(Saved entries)
○ ○ ○ ○

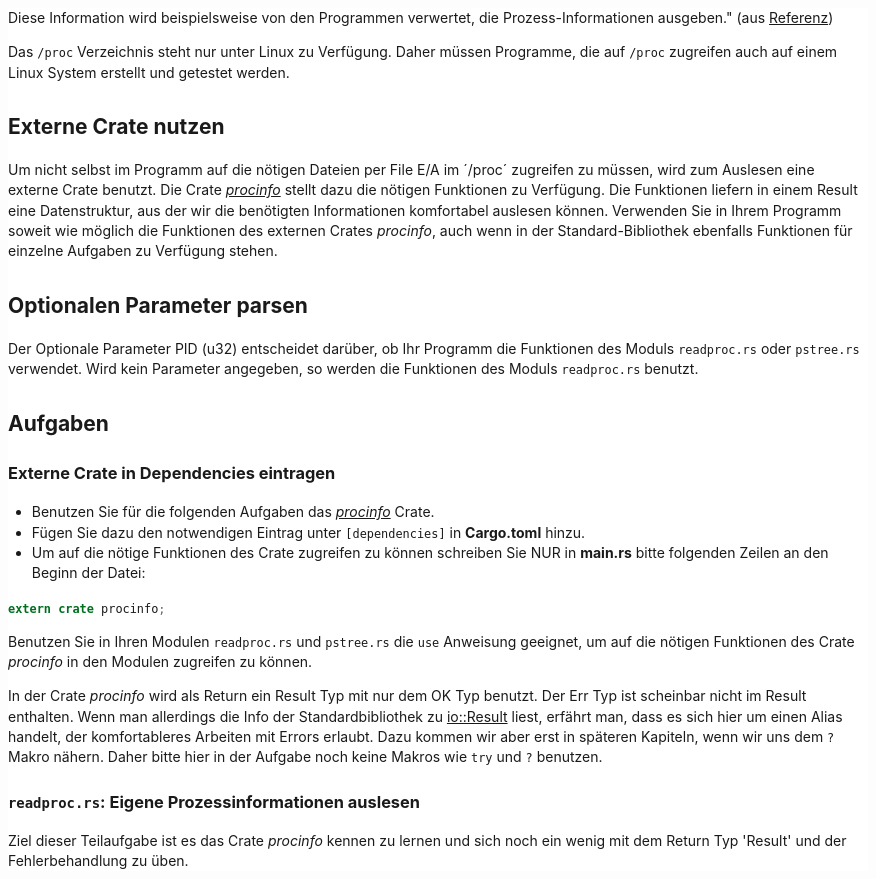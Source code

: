 Diese Information wird beispielsweise von den Programmen verwertet, die
Prozess-Informationen ausgeben." (aus [Referenz][])

Das `/proc` Verzeichnis steht nur unter Linux zu Verfügung. Daher müssen
Programme, die auf `/proc` zugreifen auch auf einem Linux System erstellt und
getestet werden.

## Externe Crate nutzen

Um nicht selbst im Programm auf die nötigen Dateien per File E/A im ´/proc´
zugreifen zu müssen, wird zum Auslesen eine externe Crate benutzt. Die Crate
*[procinfo][]* stellt dazu die nötigen Funktionen zu Verfügung. Die Funktionen
liefern in einem Result eine Datenstruktur, aus der wir die benötigten
Informationen komfortabel auslesen können. Verwenden Sie in Ihrem Programm
soweit wie möglich die Funktionen des externen Crates *procinfo*, auch wenn in
der Standard-Bibliothek ebenfalls Funktionen für einzelne Aufgaben zu Verfügung
stehen.

## Optionalen Parameter parsen

Der Optionale Parameter PID (u32) entscheidet darüber, ob Ihr Programm die
Funktionen des Moduls `readproc.rs` oder `pstree.rs` verwendet. Wird kein
Parameter angegeben, so werden die Funktionen des Moduls `readproc.rs` benutzt.

## Aufgaben

### Externe Crate in Dependencies eintragen

- Benutzen Sie für die folgenden Aufgaben das *[procinfo][]* Crate.
- Fügen Sie dazu den notwendigen Eintrag unter `[dependencies]` in
  **Cargo.toml** hinzu.
- Um auf die nötige Funktionen des Crate zugreifen zu können schreiben Sie NUR
  in **main.rs** bitte folgenden Zeilen an den Beginn der Datei:

 ```Rust
 extern crate procinfo;
 ```

Benutzen Sie in Ihren Modulen `readproc.rs` und `pstree.rs` die `use` Anweisung
geeignet, um auf die nötigen Funktionen des Crate *procinfo* in den Modulen
zugreifen zu können.

In der Crate *procinfo* wird als Return ein Result Typ mit nur dem OK Typ
benutzt. Der Err Typ ist scheinbar nicht im Result enthalten. Wenn man
allerdings die Info der Standardbibliothek zu [io::Result][] liest, erfährt man,
dass es sich hier um einen Alias handelt, der komfortableres Arbeiten mit Errors
erlaubt. Dazu kommen wir aber erst in späteren Kapiteln, wenn wir uns dem `?`
Makro nähern. Daher bitte hier in der Aufgabe noch keine Makros wie `try` und
`?` benutzen.

### `readproc.rs`: Eigene Prozessinformationen auslesen

Ziel dieser Teilaufgabe ist es das Crate *procinfo* kennen zu lernen und sich
noch ein wenig mit dem Return Typ 'Result' und der Fehlerbehandlung zu üben.


[Referenz]: http://www.linux-praxis.de/lpic1/lpi101/proc.html
[procinfo]: https://docs.rs/procinfo/0.3.1/procinfo/
[io::Result]: https://doc.rust-lang.org/std/io/type.Result.html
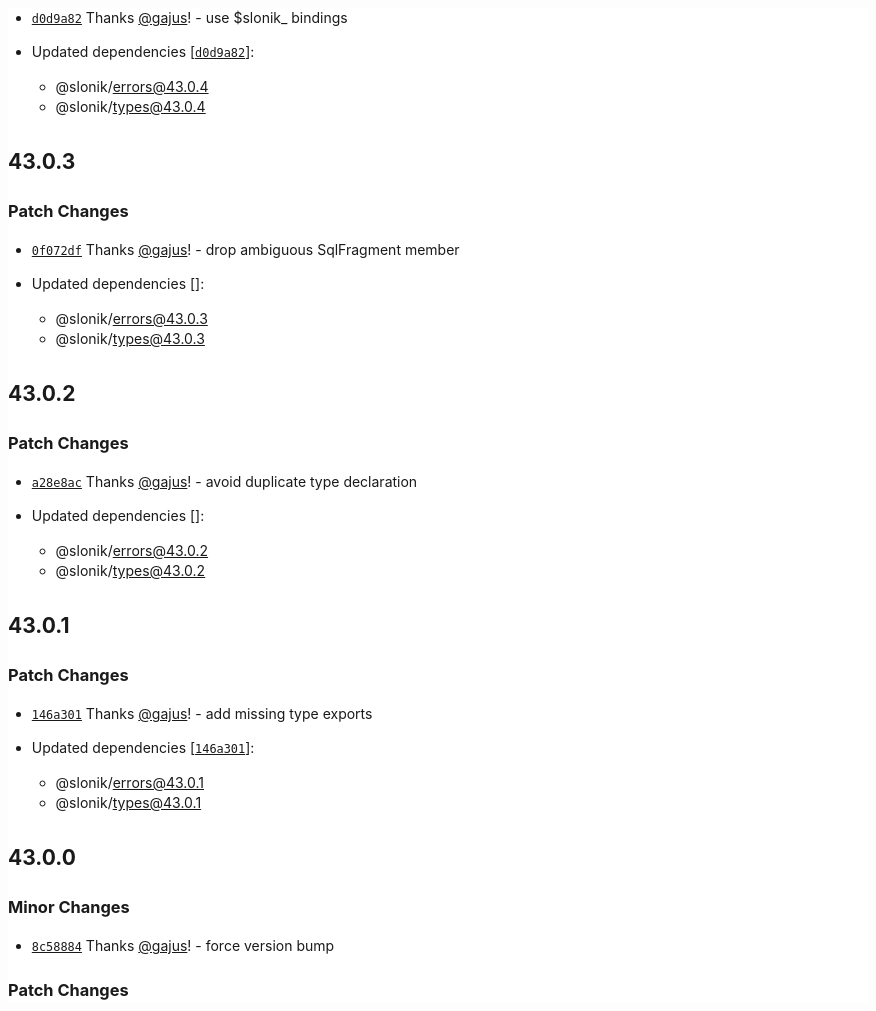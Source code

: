 - [`d0d9a82`](https://github.com/gajus/slonik/commit/d0d9a82dee0980c4768d74e90e20491ada126816) Thanks [@gajus](https://github.com/gajus)! - use $slonik\_ bindings

- Updated dependencies [[`d0d9a82`](https://github.com/gajus/slonik/commit/d0d9a82dee0980c4768d74e90e20491ada126816)]:
  - @slonik/errors@43.0.4
  - @slonik/types@43.0.4

## 43.0.3

### Patch Changes

- [`0f072df`](https://github.com/gajus/slonik/commit/0f072df5f3796fc2571c0e5e81405a36000ab9ec) Thanks [@gajus](https://github.com/gajus)! - drop ambiguous SqlFragment member

- Updated dependencies []:
  - @slonik/errors@43.0.3
  - @slonik/types@43.0.3

## 43.0.2

### Patch Changes

- [`a28e8ac`](https://github.com/gajus/slonik/commit/a28e8ac7325e24b2c27c05f22b597dbd1898049b) Thanks [@gajus](https://github.com/gajus)! - avoid duplicate type declaration

- Updated dependencies []:
  - @slonik/errors@43.0.2
  - @slonik/types@43.0.2

## 43.0.1

### Patch Changes

- [`146a301`](https://github.com/gajus/slonik/commit/146a3011b6b9cbd1a3a5dbc7ce3a13d9cc6bb2ae) Thanks [@gajus](https://github.com/gajus)! - add missing type exports

- Updated dependencies [[`146a301`](https://github.com/gajus/slonik/commit/146a3011b6b9cbd1a3a5dbc7ce3a13d9cc6bb2ae)]:
  - @slonik/errors@43.0.1
  - @slonik/types@43.0.1

## 43.0.0

### Minor Changes

- [`8c58884`](https://github.com/gajus/slonik/commit/8c588849338dbc626d661a04af9f162a791f3e31) Thanks [@gajus](https://github.com/gajus)! - force version bump

### Patch Changes
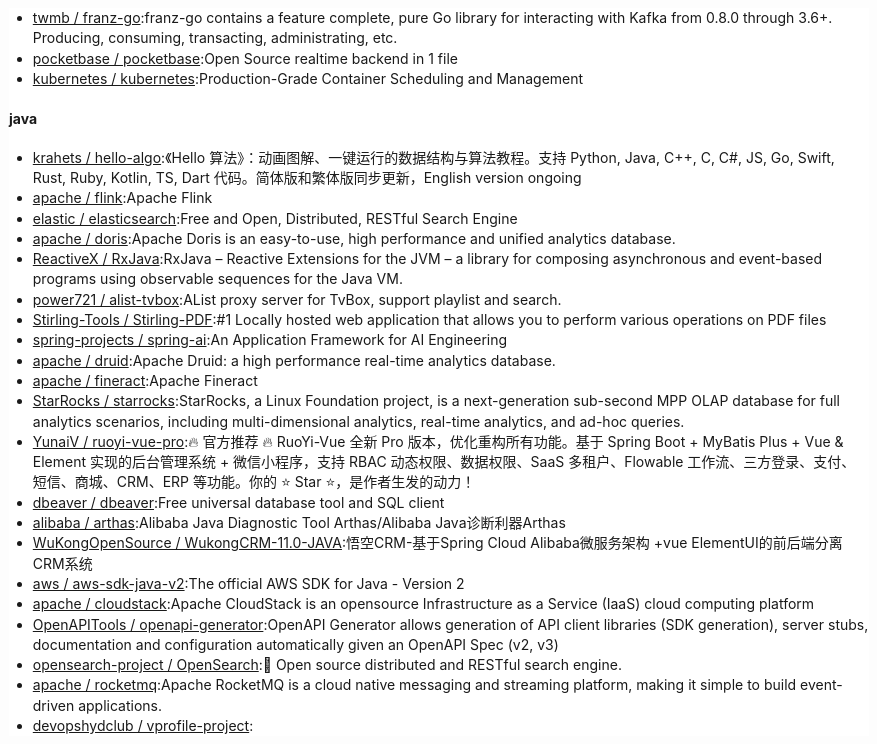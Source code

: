 * [twmb / franz-go](https://github.com/twmb/franz-go):franz-go contains a feature complete, pure Go library for interacting with Kafka from 0.8.0 through 3.6+. Producing, consuming, transacting, administrating, etc.
* [pocketbase / pocketbase](https://github.com/pocketbase/pocketbase):Open Source realtime backend in 1 file
* [kubernetes / kubernetes](https://github.com/kubernetes/kubernetes):Production-Grade Container Scheduling and Management

#### java
* [krahets / hello-algo](https://github.com/krahets/hello-algo):《Hello 算法》：动画图解、一键运行的数据结构与算法教程。支持 Python, Java, C++, C, C#, JS, Go, Swift, Rust, Ruby, Kotlin, TS, Dart 代码。简体版和繁体版同步更新，English version ongoing
* [apache / flink](https://github.com/apache/flink):Apache Flink
* [elastic / elasticsearch](https://github.com/elastic/elasticsearch):Free and Open, Distributed, RESTful Search Engine
* [apache / doris](https://github.com/apache/doris):Apache Doris is an easy-to-use, high performance and unified analytics database.
* [ReactiveX / RxJava](https://github.com/ReactiveX/RxJava):RxJava – Reactive Extensions for the JVM – a library for composing asynchronous and event-based programs using observable sequences for the Java VM.
* [power721 / alist-tvbox](https://github.com/power721/alist-tvbox):AList proxy server for TvBox, support playlist and search.
* [Stirling-Tools / Stirling-PDF](https://github.com/Stirling-Tools/Stirling-PDF):#1 Locally hosted web application that allows you to perform various operations on PDF files
* [spring-projects / spring-ai](https://github.com/spring-projects/spring-ai):An Application Framework for AI Engineering
* [apache / druid](https://github.com/apache/druid):Apache Druid: a high performance real-time analytics database.
* [apache / fineract](https://github.com/apache/fineract):Apache Fineract
* [StarRocks / starrocks](https://github.com/StarRocks/starrocks):StarRocks, a Linux Foundation project, is a next-generation sub-second MPP OLAP database for full analytics scenarios, including multi-dimensional analytics, real-time analytics, and ad-hoc queries.
* [YunaiV / ruoyi-vue-pro](https://github.com/YunaiV/ruoyi-vue-pro):🔥 官方推荐 🔥 RuoYi-Vue 全新 Pro 版本，优化重构所有功能。基于 Spring Boot + MyBatis Plus + Vue & Element 实现的后台管理系统 + 微信小程序，支持 RBAC 动态权限、数据权限、SaaS 多租户、Flowable 工作流、三方登录、支付、短信、商城、CRM、ERP 等功能。你的 ⭐️ Star ⭐️，是作者生发的动力！
* [dbeaver / dbeaver](https://github.com/dbeaver/dbeaver):Free universal database tool and SQL client
* [alibaba / arthas](https://github.com/alibaba/arthas):Alibaba Java Diagnostic Tool Arthas/Alibaba Java诊断利器Arthas
* [WuKongOpenSource / WukongCRM-11.0-JAVA](https://github.com/WuKongOpenSource/WukongCRM-11.0-JAVA):悟空CRM-基于Spring Cloud Alibaba微服务架构 +vue ElementUI的前后端分离CRM系统
* [aws / aws-sdk-java-v2](https://github.com/aws/aws-sdk-java-v2):The official AWS SDK for Java - Version 2
* [apache / cloudstack](https://github.com/apache/cloudstack):Apache CloudStack is an opensource Infrastructure as a Service (IaaS) cloud computing platform
* [OpenAPITools / openapi-generator](https://github.com/OpenAPITools/openapi-generator):OpenAPI Generator allows generation of API client libraries (SDK generation), server stubs, documentation and configuration automatically given an OpenAPI Spec (v2, v3)
* [opensearch-project / OpenSearch](https://github.com/opensearch-project/OpenSearch):🔎 Open source distributed and RESTful search engine.
* [apache / rocketmq](https://github.com/apache/rocketmq):Apache RocketMQ is a cloud native messaging and streaming platform, making it simple to build event-driven applications.
* [devopshydclub / vprofile-project](https://github.com/devopshydclub/vprofile-project):

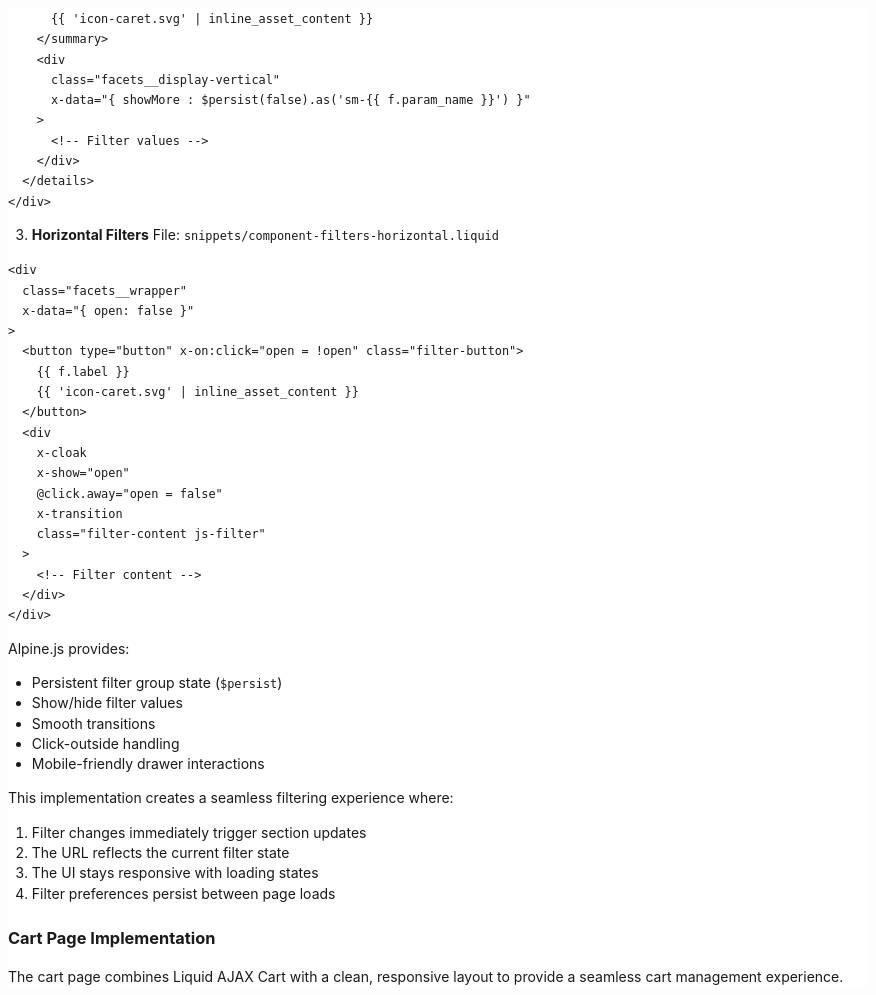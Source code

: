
 ```liquid
      {{ 'icon-caret.svg' | inline_asset_content }}
    </summary>
    <div
      class="facets__display-vertical"
      x-data="{ showMore : $persist(false).as('sm-{{ f.param_name }}') }"
    >
      <!-- Filter values -->
    </div>
  </details>
</div>
```

3. **Horizontal Filters**
File: `snippets/component-filters-horizontal.liquid`
```liquid
<div
  class="facets__wrapper"
  x-data="{ open: false }"
>
  <button type="button" x-on:click="open = !open" class="filter-button">
    {{ f.label }}
    {{ 'icon-caret.svg' | inline_asset_content }}
  </button>
  <div
    x-cloak
    x-show="open"
    @click.away="open = false"
    x-transition
    class="filter-content js-filter"
  >
    <!-- Filter content -->
  </div>
</div>
```

Alpine.js provides:
- Persistent filter group state (`$persist`)
- Show/hide filter values
- Smooth transitions
- Click-outside handling
- Mobile-friendly drawer interactions

This implementation creates a seamless filtering experience where:
1. Filter changes immediately trigger section updates
2. The URL reflects the current filter state
3. The UI stays responsive with loading states
4. Filter preferences persist between page loads

### Cart Page Implementation

The cart page combines Liquid AJAX Cart with a clean, responsive layout to provide a seamless cart management experience.
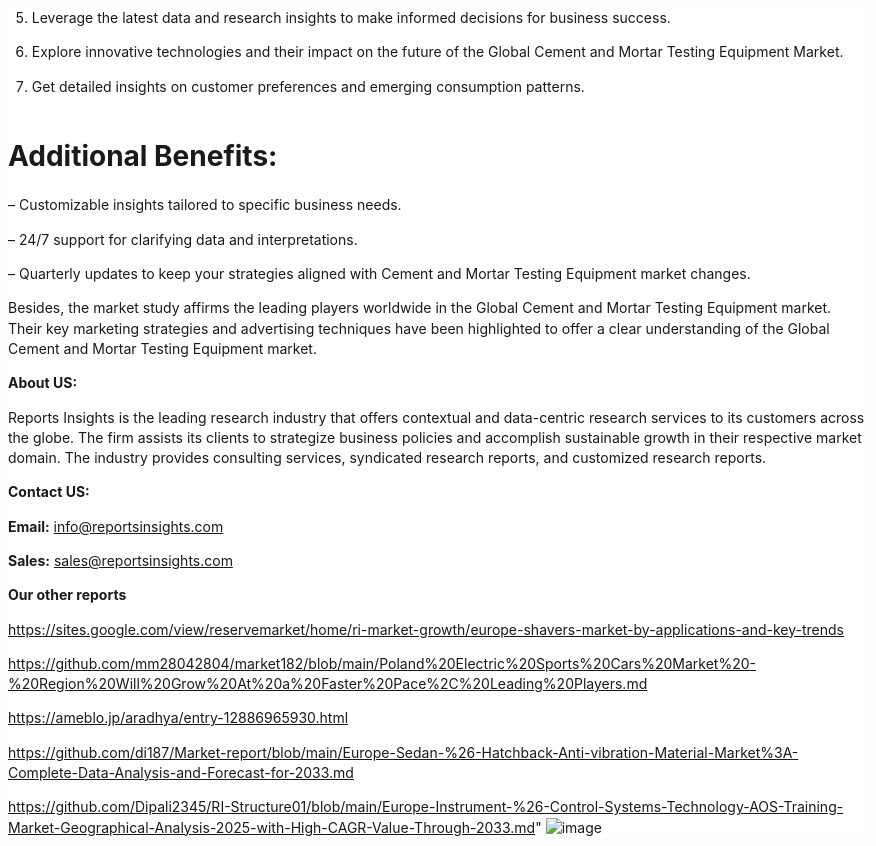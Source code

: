 5. Leverage the latest data and research insights to make informed decisions for business success.

6. Explore innovative technologies and their impact on the future of the Global Cement and Mortar Testing Equipment Market.

7. Get detailed insights on customer preferences and emerging consumption patterns.

# <strong>Additional Benefits:</strong>

– Customizable insights tailored to specific business needs.

– 24/7 support for clarifying data and interpretations.

– Quarterly updates to keep your strategies aligned with Cement and Mortar Testing Equipment market changes.

Besides, the market study affirms the leading players worldwide in the Global Cement and Mortar Testing Equipment market. Their key marketing strategies and advertising techniques have been highlighted to offer a clear understanding of the Global Cement and Mortar Testing Equipment market.

<strong><strong>About US</strong>:</strong>

Reports Insights is the leading research industry that offers contextual and data-centric research services to its customers across the globe. The firm assists its clients to strategize business policies and accomplish sustainable growth in their respective market domain. The industry provides consulting services, syndicated research reports, and customized research reports.

<strong>Contact US:</strong>

<p class=><b>Email:</b> <a href=mailto:info@reportsinsights.com>info@reportsinsights.com</a></p>
<p class=><b>Sales:</b> <a href=mailto:sales@reportsinsights.com>sales@reportsinsights.com</a></p>

<strong>Our other reports</strong>

<a href=https://sites.google.com/view/reservemarket/home/ri-market-growth/europe-shavers-market-by-applications-and-key-trends>https://sites.google.com/view/reservemarket/home/ri-market-growth/europe-shavers-market-by-applications-and-key-trends</a>

<a href=https://github.com/mm28042804/market182/blob/main/Poland%20Electric%20Sports%20Cars%20Market%20-%20Region%20Will%20Grow%20At%20a%20Faster%20Pace%2C%20Leading%20Players.md>https://github.com/mm28042804/market182/blob/main/Poland%20Electric%20Sports%20Cars%20Market%20-%20Region%20Will%20Grow%20At%20a%20Faster%20Pace%2C%20Leading%20Players.md</a>

<a href=https://ameblo.jp/aradhya/entry-12886965930.html>https://ameblo.jp/aradhya/entry-12886965930.html</a>

<a href=https://github.com/di187/Market-report/blob/main/Europe-Sedan-%26-Hatchback-Anti-vibration-Material-Market%3A-Complete-Data-Analysis-and-Forecast-for-2033.md>https://github.com/di187/Market-report/blob/main/Europe-Sedan-%26-Hatchback-Anti-vibration-Material-Market%3A-Complete-Data-Analysis-and-Forecast-for-2033.md</a>

<a href=https://github.com/Dipali2345/RI-Structure01/blob/main/Europe-Instrument-%26-Control-Systems-Technology-AOS-Training-Market-Geographical-Analysis-2025-with-High-CAGR-Value-Through-2033.md>https://github.com/Dipali2345/RI-Structure01/blob/main/Europe-Instrument-%26-Control-Systems-Technology-AOS-Training-Market-Geographical-Analysis-2025-with-High-CAGR-Value-Through-2033.md</a>"
![image](https://github.com/user-attachments/assets/6d932b1a-5357-4f74-9393-e10840708585)
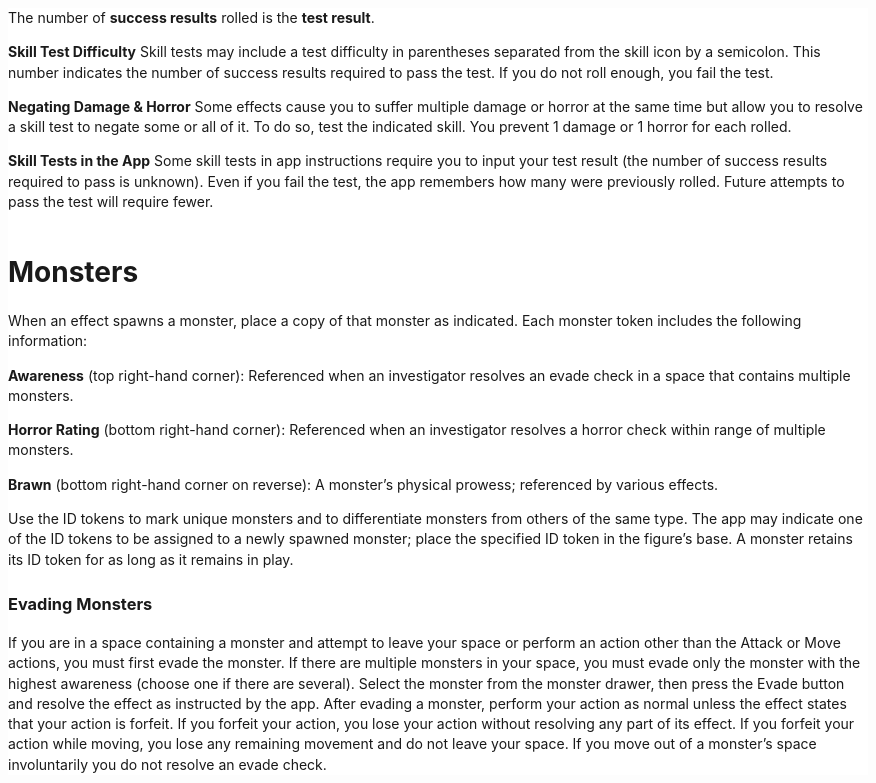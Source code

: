 The number of **success results** rolled is the **test result**.

**Skill Test Difficulty**
Skill tests may include a test difficulty in parentheses
separated from the skill icon by a semicolon. This number
indicates the number of success results required to pass
the test. If you do not roll enough, you fail the test.

**Negating Damage & Horror**
Some effects cause you to suffer multiple damage or horror
at the same time but allow you to resolve a skill test to
negate some or all of it. To do so, test the indicated skill.
You prevent 1 damage or 1 horror for each rolled.

**Skill Tests in the App**
Some skill tests in app instructions require you to input
your test result (the number of success results required
to pass is unknown). Even if you fail the test, the app
remembers how many were previously rolled. Future
attempts to pass the test will require fewer.

Monsters
========

When an effect spawns a monster, place a copy of that
monster as indicated. Each monster token includes the
following information:

**Awareness** (top right-hand corner): Referenced when
an investigator resolves an evade check in a space that
contains multiple monsters.

**Horror Rating** (bottom right-hand corner): Referenced when
an investigator resolves a horror check within range of
multiple monsters.

**Brawn** (bottom right-hand corner on reverse): A monster’s
physical prowess; referenced by various effects.

Use the ID tokens to mark unique monsters and to
differentiate monsters from others of the same type. The
app may indicate one of the ID tokens to be assigned to
a newly spawned monster; place the specified ID token in
the figure’s base. A monster retains its ID token for as long
as it remains in play.

### Evading Monsters

If you are in a space containing a monster and attempt to
leave your space or perform an action other than the Attack
or Move actions, you must first evade the monster. If there
are multiple monsters in your space, you must evade only
the monster with the highest awareness (choose one if
there are several).
Select the monster from the monster drawer, then press the
Evade button and resolve the effect as instructed by the app.
After evading a monster, perform your action as normal
unless the effect states that your action is forfeit. If you
forfeit your action, you lose your action without resolving
any part of its effect. If you forfeit your action while
moving, you lose any remaining movement and do not
leave your space.
If you move out of a monster’s space involuntarily you do
not resolve an evade check.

○ ○ ○ ○

* _TASK DETAILS_:
Check the entries above line by line and return each one containing the word "icon".

* _WRITTEN ANSWER_:
      {{ 'icon-caret.svg' | inline_asset_content }}
    {{ 'icon-caret.svg' | inline_asset_content }}
separated from the skill icon by a semicolon. This number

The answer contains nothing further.